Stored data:
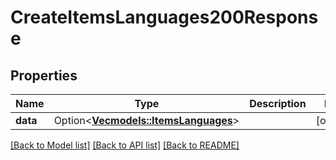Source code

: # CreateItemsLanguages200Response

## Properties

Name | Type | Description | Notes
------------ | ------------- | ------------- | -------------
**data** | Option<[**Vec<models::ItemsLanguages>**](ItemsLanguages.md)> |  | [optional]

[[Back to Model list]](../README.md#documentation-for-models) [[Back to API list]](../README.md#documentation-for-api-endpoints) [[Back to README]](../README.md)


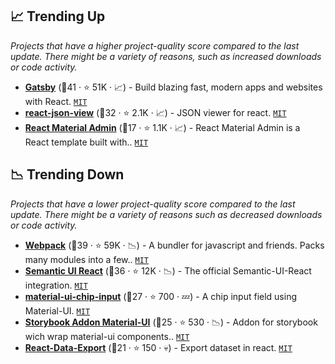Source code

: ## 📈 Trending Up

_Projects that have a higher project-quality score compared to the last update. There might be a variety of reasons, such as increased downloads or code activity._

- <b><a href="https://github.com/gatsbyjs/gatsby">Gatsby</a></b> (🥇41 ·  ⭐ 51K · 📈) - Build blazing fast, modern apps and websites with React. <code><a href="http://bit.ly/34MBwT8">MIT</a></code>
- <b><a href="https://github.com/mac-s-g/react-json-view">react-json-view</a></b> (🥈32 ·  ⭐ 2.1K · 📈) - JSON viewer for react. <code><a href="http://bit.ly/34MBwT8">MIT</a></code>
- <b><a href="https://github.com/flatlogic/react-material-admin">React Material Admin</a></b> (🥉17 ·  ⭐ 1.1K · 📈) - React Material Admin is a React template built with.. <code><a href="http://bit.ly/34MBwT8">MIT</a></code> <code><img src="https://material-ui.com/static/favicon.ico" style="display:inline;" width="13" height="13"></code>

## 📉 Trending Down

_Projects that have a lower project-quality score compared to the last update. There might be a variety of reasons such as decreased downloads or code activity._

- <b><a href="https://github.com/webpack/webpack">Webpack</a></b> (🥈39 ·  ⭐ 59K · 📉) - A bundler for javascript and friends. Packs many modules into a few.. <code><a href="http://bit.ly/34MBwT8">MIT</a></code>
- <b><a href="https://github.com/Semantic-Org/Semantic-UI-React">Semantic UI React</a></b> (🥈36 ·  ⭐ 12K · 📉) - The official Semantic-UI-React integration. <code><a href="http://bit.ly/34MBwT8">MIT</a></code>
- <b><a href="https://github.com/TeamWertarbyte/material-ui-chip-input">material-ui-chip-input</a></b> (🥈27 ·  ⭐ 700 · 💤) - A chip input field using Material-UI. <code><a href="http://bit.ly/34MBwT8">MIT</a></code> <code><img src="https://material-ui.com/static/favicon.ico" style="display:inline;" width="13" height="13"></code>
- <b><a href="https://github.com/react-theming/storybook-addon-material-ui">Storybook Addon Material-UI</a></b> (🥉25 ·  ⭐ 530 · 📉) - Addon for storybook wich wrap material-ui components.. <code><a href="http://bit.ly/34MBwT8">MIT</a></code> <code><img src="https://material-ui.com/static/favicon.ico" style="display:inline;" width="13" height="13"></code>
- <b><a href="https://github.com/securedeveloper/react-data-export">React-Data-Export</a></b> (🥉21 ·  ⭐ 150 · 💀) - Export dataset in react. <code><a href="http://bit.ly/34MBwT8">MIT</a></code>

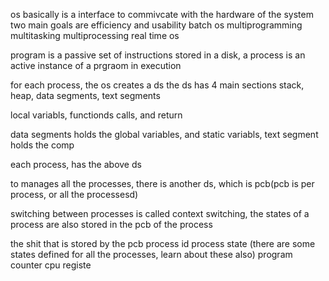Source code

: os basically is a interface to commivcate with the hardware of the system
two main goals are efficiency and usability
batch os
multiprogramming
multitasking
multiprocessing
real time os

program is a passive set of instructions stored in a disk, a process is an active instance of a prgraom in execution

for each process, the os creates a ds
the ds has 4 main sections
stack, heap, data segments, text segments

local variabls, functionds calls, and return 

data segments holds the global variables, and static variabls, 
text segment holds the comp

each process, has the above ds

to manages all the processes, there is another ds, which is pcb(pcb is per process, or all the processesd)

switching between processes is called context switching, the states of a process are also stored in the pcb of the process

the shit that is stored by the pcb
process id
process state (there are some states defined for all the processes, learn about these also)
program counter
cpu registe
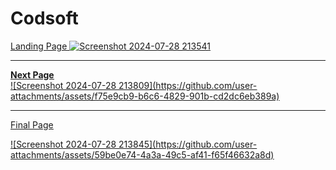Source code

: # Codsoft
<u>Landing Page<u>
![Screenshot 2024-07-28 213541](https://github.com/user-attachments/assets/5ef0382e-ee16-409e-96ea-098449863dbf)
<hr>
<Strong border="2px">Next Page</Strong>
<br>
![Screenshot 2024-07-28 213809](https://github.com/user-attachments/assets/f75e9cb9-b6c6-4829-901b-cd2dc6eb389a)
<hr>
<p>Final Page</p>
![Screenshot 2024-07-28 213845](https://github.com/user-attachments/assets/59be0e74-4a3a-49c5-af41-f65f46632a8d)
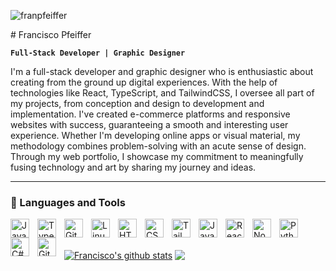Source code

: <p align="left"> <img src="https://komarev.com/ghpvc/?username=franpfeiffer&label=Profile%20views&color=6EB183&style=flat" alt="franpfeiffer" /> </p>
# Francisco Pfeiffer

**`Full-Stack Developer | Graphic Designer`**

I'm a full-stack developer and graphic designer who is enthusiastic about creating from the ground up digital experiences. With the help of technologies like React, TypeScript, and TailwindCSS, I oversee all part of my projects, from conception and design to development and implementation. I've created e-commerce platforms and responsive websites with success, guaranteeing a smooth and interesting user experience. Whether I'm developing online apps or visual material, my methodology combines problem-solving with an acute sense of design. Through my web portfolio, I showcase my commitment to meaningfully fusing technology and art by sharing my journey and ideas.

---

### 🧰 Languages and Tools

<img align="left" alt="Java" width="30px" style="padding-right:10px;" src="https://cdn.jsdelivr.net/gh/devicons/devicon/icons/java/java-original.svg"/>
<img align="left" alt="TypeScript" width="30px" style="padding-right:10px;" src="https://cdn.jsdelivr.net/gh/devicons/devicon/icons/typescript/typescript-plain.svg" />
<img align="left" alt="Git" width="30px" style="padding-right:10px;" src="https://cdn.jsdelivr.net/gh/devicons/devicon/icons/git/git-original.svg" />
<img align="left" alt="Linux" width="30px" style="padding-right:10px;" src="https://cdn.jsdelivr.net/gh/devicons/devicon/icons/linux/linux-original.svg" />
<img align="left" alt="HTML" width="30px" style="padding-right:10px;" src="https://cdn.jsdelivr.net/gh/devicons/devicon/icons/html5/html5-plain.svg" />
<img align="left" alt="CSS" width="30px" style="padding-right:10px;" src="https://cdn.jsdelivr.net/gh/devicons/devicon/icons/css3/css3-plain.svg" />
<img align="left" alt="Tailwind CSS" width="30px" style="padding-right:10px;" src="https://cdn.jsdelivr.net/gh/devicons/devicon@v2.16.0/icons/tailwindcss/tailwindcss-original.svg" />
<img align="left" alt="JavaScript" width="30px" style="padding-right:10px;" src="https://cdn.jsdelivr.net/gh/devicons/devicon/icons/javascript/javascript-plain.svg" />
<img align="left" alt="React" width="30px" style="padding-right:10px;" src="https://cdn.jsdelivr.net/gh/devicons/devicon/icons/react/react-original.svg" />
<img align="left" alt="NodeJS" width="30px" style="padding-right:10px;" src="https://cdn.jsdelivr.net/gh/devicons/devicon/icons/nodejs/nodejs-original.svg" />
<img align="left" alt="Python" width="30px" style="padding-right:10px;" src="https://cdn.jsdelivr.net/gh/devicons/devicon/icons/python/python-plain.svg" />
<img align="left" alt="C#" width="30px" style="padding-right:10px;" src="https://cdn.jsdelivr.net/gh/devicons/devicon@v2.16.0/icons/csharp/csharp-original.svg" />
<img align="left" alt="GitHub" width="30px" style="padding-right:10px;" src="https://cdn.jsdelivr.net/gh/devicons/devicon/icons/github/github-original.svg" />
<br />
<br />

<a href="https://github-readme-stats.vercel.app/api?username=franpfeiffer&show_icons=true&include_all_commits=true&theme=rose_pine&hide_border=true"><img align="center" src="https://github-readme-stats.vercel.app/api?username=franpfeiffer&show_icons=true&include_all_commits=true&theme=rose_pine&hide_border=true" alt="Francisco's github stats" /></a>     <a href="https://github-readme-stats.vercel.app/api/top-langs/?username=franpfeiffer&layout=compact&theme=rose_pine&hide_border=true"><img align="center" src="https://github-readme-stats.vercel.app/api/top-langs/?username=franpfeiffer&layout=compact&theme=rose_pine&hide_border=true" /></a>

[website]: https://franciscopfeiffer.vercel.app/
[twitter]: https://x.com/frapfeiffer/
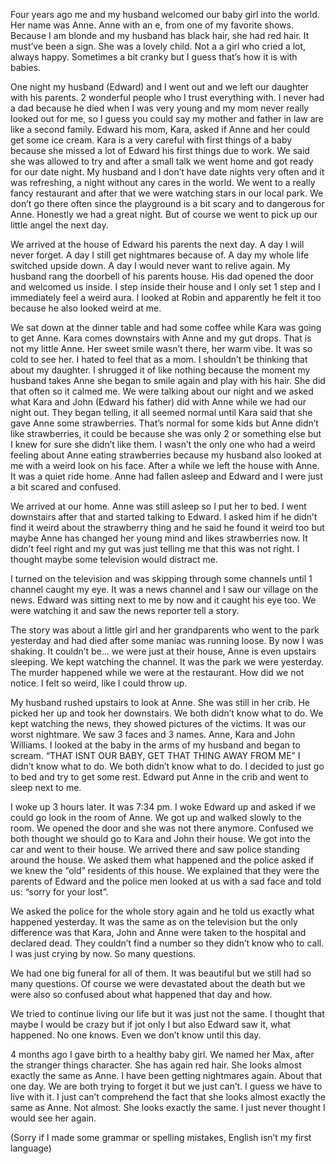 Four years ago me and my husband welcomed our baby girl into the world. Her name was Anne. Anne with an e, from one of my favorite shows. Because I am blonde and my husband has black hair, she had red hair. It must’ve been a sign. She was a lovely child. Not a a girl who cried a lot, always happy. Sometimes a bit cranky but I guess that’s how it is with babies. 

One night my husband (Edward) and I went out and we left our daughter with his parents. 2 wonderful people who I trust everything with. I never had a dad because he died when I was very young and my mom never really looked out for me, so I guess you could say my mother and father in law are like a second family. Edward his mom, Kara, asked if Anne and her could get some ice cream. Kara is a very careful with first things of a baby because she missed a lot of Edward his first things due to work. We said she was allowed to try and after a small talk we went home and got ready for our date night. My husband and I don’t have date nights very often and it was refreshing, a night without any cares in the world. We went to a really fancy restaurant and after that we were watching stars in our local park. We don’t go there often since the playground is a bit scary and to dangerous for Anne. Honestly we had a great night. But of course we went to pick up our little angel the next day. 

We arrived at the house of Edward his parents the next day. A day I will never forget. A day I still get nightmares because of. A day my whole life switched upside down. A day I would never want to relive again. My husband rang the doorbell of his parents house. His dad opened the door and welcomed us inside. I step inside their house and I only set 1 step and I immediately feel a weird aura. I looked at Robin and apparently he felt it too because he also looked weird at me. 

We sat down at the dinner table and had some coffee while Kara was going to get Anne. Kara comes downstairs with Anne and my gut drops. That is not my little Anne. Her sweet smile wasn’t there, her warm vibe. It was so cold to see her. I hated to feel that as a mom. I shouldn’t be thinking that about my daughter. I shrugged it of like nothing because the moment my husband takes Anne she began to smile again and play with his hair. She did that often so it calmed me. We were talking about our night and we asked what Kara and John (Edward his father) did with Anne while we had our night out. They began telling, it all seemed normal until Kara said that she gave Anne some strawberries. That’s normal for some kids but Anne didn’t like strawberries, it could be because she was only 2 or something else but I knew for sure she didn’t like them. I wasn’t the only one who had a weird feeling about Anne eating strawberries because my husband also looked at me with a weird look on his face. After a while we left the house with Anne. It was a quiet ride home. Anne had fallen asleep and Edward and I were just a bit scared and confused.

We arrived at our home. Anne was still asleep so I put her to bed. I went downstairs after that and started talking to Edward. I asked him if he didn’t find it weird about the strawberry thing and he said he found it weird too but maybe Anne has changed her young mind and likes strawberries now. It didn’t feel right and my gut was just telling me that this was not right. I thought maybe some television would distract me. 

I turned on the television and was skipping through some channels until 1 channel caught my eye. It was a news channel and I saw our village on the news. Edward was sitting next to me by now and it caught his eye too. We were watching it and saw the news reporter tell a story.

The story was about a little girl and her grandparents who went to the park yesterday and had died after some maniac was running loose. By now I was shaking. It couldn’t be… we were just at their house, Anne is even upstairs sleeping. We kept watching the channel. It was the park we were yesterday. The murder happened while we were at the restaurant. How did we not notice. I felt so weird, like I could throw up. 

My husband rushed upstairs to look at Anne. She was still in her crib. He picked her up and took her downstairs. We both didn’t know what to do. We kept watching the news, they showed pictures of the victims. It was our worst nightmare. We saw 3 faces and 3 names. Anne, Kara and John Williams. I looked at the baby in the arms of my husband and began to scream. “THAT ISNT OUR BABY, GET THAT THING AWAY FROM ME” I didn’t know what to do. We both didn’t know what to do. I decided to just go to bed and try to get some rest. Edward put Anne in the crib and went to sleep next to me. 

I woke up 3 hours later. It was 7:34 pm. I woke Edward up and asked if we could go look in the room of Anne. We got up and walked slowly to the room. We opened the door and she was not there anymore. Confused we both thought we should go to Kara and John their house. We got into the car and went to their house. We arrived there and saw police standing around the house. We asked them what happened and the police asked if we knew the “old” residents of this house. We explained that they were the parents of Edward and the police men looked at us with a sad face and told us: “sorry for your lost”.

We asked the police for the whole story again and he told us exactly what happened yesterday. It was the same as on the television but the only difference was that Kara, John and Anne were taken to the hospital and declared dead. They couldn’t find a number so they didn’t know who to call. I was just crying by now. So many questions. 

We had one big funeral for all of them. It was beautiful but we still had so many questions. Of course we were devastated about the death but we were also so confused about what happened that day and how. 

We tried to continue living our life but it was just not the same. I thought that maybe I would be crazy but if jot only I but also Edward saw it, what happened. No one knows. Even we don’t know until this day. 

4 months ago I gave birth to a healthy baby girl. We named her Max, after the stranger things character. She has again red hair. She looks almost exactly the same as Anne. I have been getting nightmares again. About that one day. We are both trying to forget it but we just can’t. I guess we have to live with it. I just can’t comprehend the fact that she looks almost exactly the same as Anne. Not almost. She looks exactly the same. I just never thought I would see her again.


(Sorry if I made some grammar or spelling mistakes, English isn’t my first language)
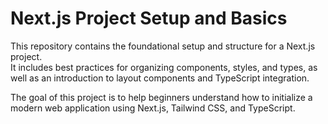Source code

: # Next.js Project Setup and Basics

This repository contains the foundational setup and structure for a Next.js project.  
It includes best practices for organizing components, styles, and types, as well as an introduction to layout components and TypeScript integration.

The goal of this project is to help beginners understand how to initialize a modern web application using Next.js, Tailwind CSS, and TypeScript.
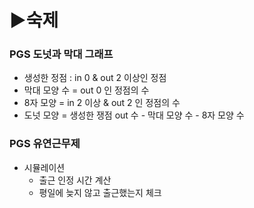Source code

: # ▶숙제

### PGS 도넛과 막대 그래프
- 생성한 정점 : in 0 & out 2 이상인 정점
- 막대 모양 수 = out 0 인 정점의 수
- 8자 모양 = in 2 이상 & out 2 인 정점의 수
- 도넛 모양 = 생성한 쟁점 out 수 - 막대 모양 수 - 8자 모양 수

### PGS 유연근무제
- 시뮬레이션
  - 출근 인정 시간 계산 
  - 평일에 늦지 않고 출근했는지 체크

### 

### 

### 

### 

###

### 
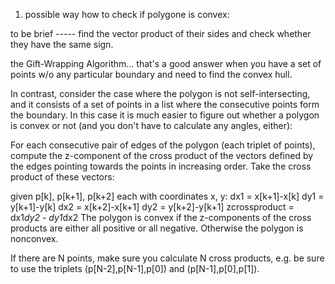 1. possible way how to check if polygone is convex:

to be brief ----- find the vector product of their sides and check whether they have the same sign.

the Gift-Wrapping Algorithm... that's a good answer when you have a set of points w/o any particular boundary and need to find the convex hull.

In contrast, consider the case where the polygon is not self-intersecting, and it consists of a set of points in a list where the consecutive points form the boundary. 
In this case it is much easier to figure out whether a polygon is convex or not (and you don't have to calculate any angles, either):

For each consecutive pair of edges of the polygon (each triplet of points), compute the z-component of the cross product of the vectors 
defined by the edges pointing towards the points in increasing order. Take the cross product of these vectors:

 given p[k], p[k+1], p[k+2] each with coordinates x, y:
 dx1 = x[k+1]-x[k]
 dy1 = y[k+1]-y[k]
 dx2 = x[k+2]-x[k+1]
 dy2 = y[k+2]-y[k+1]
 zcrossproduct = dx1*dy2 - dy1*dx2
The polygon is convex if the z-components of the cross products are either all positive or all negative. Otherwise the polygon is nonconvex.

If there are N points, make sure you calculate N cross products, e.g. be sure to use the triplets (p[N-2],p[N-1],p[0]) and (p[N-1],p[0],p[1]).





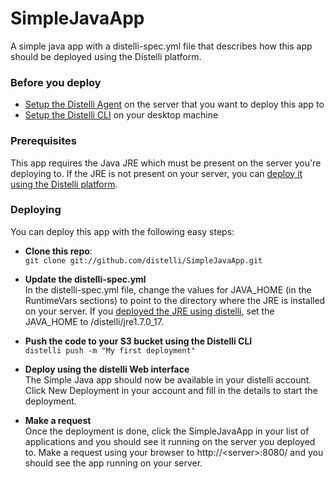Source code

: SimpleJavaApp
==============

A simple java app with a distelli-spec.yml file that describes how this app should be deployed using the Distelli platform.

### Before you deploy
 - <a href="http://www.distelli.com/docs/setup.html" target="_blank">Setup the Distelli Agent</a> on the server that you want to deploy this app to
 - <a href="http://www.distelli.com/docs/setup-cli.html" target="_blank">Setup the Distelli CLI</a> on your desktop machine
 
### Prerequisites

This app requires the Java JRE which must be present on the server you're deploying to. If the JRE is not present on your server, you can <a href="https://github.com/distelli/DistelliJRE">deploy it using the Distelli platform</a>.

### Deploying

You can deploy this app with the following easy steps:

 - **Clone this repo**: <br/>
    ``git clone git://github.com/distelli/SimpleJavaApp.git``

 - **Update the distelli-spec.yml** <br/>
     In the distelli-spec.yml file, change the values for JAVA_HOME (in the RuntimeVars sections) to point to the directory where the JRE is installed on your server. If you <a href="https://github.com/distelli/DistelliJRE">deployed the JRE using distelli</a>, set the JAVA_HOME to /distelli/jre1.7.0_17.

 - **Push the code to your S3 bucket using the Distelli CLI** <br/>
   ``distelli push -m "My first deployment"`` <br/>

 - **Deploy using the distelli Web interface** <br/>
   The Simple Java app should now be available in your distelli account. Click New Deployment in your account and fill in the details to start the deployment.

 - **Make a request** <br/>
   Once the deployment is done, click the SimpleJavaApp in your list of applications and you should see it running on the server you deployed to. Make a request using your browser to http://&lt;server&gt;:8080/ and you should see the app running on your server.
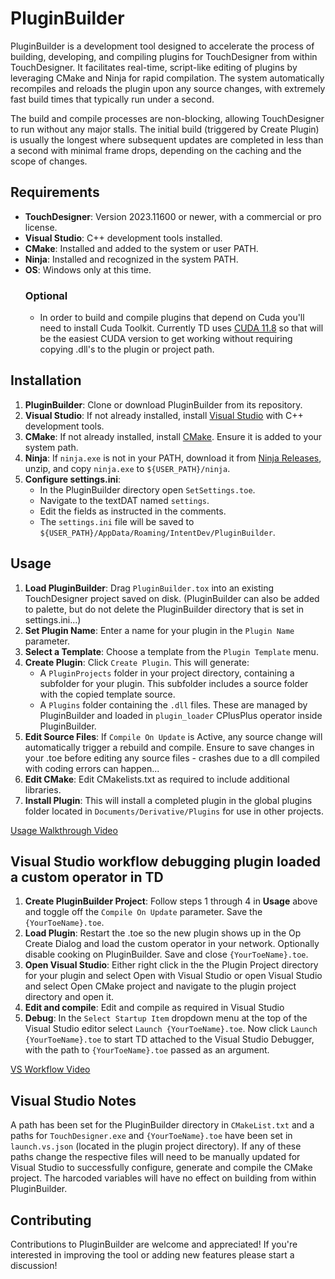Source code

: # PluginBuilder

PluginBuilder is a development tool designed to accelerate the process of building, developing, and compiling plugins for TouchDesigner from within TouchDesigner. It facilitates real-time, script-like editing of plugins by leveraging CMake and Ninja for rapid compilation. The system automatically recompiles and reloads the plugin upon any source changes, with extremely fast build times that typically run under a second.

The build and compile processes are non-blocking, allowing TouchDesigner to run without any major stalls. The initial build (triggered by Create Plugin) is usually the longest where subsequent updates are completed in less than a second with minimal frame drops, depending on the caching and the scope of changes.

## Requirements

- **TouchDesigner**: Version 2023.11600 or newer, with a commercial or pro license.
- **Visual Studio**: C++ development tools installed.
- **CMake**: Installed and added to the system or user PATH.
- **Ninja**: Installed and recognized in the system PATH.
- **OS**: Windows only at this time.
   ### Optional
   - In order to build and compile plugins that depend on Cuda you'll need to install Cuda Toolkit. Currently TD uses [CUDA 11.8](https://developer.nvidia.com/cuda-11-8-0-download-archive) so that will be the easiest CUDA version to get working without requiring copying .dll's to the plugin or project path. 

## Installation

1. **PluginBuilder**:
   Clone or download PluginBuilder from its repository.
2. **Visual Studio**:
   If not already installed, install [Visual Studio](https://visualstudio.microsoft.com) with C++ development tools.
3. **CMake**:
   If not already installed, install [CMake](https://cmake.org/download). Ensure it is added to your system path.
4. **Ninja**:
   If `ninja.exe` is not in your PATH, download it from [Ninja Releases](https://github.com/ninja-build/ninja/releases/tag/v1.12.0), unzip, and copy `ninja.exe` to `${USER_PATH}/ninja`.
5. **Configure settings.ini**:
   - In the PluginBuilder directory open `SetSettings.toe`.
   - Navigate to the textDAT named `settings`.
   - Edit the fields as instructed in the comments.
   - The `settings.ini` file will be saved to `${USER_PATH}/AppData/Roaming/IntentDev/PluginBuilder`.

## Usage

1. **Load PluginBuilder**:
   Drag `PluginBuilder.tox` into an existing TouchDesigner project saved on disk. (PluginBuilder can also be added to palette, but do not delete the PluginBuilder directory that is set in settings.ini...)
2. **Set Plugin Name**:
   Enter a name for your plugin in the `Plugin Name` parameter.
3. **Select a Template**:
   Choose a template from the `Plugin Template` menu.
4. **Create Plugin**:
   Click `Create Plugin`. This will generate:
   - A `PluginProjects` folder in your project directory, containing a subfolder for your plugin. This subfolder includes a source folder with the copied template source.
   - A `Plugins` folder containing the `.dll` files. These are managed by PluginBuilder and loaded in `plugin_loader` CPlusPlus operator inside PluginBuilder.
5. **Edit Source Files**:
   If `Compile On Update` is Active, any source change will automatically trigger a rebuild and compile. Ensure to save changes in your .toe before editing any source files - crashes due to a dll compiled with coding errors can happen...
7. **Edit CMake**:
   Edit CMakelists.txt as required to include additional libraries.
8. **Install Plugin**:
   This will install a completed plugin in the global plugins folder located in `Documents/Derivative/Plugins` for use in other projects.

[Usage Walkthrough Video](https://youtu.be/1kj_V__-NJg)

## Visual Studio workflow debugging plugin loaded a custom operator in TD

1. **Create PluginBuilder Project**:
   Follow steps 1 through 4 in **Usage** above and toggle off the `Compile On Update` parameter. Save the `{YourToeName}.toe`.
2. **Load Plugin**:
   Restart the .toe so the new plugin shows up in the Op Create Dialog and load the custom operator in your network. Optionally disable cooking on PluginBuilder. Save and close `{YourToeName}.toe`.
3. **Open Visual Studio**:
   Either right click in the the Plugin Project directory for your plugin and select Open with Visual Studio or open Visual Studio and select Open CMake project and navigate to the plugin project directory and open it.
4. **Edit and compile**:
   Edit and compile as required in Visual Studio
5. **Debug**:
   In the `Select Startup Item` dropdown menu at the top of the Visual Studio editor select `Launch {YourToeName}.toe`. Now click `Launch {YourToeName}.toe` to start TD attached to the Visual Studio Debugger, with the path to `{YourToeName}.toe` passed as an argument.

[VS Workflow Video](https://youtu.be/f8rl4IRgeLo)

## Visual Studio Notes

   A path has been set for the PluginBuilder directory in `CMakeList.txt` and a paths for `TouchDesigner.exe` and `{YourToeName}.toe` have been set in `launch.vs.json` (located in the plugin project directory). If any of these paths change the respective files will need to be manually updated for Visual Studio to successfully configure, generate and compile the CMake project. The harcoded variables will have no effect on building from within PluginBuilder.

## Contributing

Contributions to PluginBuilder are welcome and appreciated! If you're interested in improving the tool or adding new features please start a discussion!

→ **Task statement**
From the records above, copy out the line with "your desktop machine", the line with "### Prerequisites", and every line between them, word for word.

→ **Answer to the problem**
 - <a href="http://www.distelli.com/docs/setup-cli.html" target="_blank">Setup the Distelli CLI</a> on your desktop machine
 
### Prerequisites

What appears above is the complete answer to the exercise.